Income and wealth inequality in the United States has been on the rise since the early 1970s,7 and even prior to the pandemic it showed no sign of abating. In the past 30 years, the proportion of wealth held by those in the top 10% of household income has risen from 60.8% to 70.0%. But even more remarkably, the wealth owned by just the top 1% of income earners has gone up from 17.2% to 26.0%8—meaning that more than a quarter of the country’s wealth is in the hands of the top 1% (figure 1).

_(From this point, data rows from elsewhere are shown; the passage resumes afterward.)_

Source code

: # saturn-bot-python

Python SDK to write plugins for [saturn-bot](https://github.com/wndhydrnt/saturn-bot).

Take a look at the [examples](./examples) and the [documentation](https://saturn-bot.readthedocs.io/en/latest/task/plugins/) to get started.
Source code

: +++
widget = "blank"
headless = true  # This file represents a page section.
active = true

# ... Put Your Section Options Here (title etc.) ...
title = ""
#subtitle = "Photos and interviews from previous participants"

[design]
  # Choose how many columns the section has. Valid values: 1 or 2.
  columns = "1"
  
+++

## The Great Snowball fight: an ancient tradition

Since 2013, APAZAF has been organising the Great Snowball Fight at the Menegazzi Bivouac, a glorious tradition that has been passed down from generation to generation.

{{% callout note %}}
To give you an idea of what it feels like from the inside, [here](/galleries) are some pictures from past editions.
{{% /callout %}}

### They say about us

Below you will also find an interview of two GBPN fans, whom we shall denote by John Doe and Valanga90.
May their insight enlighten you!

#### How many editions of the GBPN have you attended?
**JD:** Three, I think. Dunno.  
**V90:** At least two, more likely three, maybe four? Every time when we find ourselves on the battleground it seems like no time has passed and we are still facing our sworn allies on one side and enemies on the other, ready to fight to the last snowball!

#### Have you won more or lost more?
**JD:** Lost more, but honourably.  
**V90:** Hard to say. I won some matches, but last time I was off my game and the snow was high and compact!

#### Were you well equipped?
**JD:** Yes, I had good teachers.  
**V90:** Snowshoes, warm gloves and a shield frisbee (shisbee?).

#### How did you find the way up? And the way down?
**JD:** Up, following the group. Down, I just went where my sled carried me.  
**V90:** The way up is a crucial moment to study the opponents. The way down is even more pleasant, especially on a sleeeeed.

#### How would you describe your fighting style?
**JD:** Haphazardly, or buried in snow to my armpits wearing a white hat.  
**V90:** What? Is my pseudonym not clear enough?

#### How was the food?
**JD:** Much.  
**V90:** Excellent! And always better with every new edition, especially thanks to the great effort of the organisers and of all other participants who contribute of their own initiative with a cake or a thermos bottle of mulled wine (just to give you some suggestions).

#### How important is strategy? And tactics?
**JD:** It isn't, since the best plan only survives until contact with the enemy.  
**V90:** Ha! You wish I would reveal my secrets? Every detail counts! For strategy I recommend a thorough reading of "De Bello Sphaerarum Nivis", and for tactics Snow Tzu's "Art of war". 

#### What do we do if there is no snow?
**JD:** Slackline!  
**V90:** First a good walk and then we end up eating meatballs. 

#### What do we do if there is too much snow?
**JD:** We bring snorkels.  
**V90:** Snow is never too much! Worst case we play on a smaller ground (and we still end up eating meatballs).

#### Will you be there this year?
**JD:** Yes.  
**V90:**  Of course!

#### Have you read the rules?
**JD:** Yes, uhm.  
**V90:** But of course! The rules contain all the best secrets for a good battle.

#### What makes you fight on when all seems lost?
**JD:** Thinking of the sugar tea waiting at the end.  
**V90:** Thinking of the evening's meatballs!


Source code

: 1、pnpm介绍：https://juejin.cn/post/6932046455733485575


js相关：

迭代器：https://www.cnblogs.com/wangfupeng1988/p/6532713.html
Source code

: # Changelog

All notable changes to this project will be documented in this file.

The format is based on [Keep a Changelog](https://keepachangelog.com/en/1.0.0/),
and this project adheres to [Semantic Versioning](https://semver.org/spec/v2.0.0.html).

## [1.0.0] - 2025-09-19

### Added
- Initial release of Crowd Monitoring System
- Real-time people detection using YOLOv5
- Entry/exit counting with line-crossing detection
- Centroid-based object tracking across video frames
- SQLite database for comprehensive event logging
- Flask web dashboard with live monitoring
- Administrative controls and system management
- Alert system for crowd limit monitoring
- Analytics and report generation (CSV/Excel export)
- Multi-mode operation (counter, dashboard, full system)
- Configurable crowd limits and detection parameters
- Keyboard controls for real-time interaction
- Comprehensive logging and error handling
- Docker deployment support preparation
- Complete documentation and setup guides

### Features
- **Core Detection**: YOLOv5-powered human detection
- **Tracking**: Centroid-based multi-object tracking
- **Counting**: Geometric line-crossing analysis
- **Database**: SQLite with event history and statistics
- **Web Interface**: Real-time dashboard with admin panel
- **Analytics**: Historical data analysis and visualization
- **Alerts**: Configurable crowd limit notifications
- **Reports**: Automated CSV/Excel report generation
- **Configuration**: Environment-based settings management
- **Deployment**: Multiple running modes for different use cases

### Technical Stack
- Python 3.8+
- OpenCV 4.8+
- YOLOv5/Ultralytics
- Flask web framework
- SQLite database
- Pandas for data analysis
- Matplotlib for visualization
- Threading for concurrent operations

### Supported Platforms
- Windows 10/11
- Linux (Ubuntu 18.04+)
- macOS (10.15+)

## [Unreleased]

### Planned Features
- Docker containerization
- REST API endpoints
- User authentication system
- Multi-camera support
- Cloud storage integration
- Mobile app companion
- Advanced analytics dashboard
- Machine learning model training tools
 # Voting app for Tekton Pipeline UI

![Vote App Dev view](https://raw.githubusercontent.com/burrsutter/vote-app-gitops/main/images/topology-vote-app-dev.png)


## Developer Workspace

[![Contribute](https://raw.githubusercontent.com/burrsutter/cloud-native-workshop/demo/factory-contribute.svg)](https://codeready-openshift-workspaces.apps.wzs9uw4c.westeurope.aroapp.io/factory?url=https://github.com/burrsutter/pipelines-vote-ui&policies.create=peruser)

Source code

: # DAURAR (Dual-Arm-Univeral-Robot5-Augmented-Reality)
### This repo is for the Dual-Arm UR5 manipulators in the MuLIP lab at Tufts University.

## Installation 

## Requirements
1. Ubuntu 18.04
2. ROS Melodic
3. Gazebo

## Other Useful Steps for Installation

There are also significant income disparities between races and ethnic groups. Between 1989 and 2019, household incomes for Black families averaged 63% of that of non-Hispanic white families, while Hispanic families averaged 72% of non-Hispanic white families’ income, with these percentages remaining relatively stable.9 And inequality does not exist only between different racial or ethnic groups; over time, it has gone up within these groups as well. Figure 2 shows a different measure of income inequality: the ratio of real median household income to real mean household income (when inequality rises, the mean income rises faster than the median). As figure 2 shows, this ratio for each racial and ethnic group shows a broad downward trend, indicating rising inequality within each group, although Black-headed households did have a period of stability in the mid-1990s to early 2000s.10

Occupations likely influence income inequality between races and ethnic groups

Part of the income disparity between racial and ethnic groups can be explained by the distribution of occupations in which they work. In another recent piece,11 we categorized 22 broad occupations into three wage groups—low-wage, medium-wage, and high-wage—based on mean nominal wages in 2018.12 In the low-wage group, mean nominal wages range from US$12.30 per hour for food preparation and service-related occupations to US$18.84 per hour for production occupations. Medium-wage occupations range from US$20.09 per hour for sales and related occupations to US$28.74 per hour for occupations in arts, design, entertainment, sports, and media. High-wage occupations are those where the mean nominal hourly wage is between US$36.62 (life, physical, and social science occupations) and US$58.44 (management occupations).13

A key reason for inequality among US race/ethnicities is the large share of low-wage occupations in Black and Hispanic employment compared to whites and Asians. In 2019, for example, 51.1% of Hispanics who were employed were engaged in low-wage occupations, followed by 50.4% for Blacks.14 These figures are much higher than the shares of low-wage occupations in total employment for whites (37.3%) and Asians (33.2%). In contrast to trends in low-wage occupations, Asians and whites who are employed are more likely to work in high-wage occupations than their Black and Hispanic counterparts (figure 3). And while the share of high-wage occupations in employment has gone up for all races over time, there is disparity within these gains. Between 2010 and 2019—roughly the period of the previous economic expansion—the share of high-wage occupations went up by only 3.2 percentage points (ppts) for Blacks and 3.4 ppts for Hispanics, lower than the increase among whites (3.9 ppts) and much less than the increase among Asians (8.2 ppts).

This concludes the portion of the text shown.